Again, I didn’t say anything. Diane’s dad was the kind of man my father, a former college boxer, had contempt for. I imagined that if I told my father, he wouldn’t call the police but instead would go to Diane’s house and punch her father in the face. That would make things unpleasant in school the following day. A part of me thought her father was pathetic. High school boys were more adept at making passes.
For years my memory of that episode stopped at my front door, as if the whole thing were just a brief snippet of video that then goes blank. But of course that wasn’t the end. Diane and I remained friends through high school, and we were at each other’s houses many times. Sandusky’s lawyers have tried to impugn the credibility of the victims by pointing out that their testimony is sometimes more detailed than the accounts they first gave to the grand jury. Victim 7 explained, “Talking about different events and through talking about things in my past, different things have triggered different memories.” I know exactly what he means. Thinking about it this week, I remembered for the first time in years that Diane’s father continued to offer me rides. I always refused unless she came along, as she often did.
One night her father said he’d drive me home, and Diane said she’d join us, so I said yes. Her father turned to Diane and said she needed to stay home and finish her homework. She protested that she only had a little reading left and wanted to come. He became adamant, insisting that she stay home. Diane’s mother seemed to sense something was amiss. She said firmly, to her husband’s clear frustration, that Diane was to come along with me. Did she suspect what her husband was up to? Did she know?
The last incident was not child abuse, because I was no longer a minor, though I was still a teenager of 18 or 19. Several years earlier, my family had worked for the election of our congressman, Father Robert Drinan, an anti-Vietnam War, pro-choice priest. He was in town for a fundraiser or town meeting, and I went. Afterward he offered me a ride to the subway. (You’d think I would have learned.) He was in his 50s, and as he drove we chatted about college. We got to where he was letting me off, he turned off the engine, and he began jabbering incoherently about men and women. Then he lunged, shoving his tongue in my mouth while running his hands over my breasts and up and down my torso. It seems like the set-up for a joke, a Jewish woman being molested by a Jesuit. As we tussled, I had probably the most naive thought of my life: “How could this be happening, he’s a priest!”
As I shoved him off and opened the car door to get out, I saw I had left a smear of my pink lipstick on his clerical collar. Again, I told no one. It was embarrassing, revolting, and I had no desire to make accusations against a congressman, especially one I admired.

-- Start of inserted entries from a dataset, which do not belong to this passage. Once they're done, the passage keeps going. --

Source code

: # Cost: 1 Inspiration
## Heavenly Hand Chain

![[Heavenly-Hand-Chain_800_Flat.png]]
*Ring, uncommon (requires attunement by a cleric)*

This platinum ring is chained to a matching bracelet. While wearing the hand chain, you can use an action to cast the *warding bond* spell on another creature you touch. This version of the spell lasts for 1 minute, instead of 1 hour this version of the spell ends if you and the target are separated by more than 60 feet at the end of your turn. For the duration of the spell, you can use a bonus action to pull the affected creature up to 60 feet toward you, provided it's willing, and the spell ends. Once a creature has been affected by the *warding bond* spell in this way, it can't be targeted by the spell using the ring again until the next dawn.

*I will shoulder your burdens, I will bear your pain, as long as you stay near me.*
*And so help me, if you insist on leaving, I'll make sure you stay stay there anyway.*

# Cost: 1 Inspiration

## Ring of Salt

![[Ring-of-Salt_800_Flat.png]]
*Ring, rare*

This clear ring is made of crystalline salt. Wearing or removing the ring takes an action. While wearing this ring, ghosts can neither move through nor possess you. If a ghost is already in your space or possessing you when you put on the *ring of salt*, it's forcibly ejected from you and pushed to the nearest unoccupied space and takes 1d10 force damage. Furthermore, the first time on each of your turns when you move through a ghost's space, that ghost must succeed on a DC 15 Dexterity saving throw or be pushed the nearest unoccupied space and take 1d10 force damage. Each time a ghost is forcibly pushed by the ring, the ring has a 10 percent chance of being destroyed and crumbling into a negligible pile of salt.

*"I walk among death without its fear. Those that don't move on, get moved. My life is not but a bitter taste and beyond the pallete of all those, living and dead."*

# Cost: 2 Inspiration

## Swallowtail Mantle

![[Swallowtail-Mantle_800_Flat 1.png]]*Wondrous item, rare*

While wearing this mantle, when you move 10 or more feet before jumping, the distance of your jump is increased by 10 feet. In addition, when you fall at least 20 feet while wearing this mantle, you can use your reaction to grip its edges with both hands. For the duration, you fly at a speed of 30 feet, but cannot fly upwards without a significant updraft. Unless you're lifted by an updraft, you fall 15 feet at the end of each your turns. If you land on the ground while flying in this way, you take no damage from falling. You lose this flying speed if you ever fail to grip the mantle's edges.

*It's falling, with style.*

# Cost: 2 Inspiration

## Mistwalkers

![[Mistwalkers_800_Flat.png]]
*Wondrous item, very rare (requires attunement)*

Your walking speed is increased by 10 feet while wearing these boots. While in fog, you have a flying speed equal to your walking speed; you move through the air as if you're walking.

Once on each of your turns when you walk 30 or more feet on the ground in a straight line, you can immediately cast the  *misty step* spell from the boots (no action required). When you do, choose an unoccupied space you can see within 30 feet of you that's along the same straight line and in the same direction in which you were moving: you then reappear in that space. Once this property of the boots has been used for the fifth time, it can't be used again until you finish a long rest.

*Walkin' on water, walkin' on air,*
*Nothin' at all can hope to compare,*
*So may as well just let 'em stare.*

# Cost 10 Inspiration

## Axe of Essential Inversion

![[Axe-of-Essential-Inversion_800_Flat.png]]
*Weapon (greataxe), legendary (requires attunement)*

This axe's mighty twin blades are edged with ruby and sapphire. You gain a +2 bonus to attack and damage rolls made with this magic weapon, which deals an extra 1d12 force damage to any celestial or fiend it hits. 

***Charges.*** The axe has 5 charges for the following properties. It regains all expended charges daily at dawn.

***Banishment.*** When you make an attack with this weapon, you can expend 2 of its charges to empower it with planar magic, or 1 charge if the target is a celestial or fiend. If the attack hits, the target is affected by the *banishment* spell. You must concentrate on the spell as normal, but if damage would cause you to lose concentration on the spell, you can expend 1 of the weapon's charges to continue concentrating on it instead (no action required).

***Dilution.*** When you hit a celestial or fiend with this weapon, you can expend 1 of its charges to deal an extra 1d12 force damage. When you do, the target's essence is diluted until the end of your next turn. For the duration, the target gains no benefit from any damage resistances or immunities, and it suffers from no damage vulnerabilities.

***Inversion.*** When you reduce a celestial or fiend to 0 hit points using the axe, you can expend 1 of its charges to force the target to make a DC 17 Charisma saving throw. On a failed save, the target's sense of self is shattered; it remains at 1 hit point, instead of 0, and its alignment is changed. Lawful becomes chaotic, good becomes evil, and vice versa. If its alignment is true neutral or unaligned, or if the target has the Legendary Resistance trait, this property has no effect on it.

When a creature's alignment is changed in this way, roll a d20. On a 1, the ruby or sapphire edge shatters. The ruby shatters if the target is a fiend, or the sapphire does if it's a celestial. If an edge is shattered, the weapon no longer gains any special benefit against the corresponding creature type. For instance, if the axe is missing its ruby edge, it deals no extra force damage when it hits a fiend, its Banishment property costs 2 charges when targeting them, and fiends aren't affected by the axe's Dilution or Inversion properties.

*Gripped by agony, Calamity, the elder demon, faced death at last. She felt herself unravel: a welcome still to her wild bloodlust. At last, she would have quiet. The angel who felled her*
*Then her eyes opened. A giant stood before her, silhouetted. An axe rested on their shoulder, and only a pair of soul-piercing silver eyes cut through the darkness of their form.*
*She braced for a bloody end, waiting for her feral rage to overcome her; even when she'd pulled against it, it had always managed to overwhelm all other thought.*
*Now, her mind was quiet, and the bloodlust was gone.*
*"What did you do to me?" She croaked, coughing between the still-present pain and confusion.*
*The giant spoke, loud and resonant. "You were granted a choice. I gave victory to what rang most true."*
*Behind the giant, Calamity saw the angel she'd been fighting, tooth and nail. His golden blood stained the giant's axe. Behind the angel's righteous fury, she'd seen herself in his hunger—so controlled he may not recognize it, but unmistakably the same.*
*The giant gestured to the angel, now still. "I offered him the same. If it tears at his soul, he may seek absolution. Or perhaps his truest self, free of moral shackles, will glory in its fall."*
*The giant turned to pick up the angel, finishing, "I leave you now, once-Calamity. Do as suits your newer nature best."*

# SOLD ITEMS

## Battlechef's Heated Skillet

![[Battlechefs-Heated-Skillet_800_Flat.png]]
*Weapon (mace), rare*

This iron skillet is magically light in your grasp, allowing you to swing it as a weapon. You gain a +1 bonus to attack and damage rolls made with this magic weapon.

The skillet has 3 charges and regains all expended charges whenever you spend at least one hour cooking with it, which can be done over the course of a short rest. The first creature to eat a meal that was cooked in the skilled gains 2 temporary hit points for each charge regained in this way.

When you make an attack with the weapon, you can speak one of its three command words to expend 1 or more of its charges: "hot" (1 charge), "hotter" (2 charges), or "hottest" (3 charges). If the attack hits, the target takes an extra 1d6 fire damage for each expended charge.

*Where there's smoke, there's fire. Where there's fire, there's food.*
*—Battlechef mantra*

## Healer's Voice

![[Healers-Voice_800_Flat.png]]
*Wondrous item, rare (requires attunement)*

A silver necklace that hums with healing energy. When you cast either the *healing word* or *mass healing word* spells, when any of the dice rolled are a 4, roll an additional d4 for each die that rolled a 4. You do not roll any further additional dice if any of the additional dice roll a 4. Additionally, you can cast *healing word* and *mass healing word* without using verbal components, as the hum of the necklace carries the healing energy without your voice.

Maybe because I grew up in a chaotic household, knowing adults were unpredictable and unreliable, none of these incidents had an innocence-destroying effect. When I spoke to David Finkelhor, director of the Crimes Against Children Research Center, he understood why silence was my instinctive reaction. “Kids have an intuition this might be taken as a big deal by adults, and are not sure they want it to be. It means confronting the adult who did it. For you, it involved your friend. What are you going to get out of it? You escaped, you feel it won’t happen again. You’re not thinking it will happen to someone else. From a cost-benefit analysis, it makes a lot of sense not to disclose.”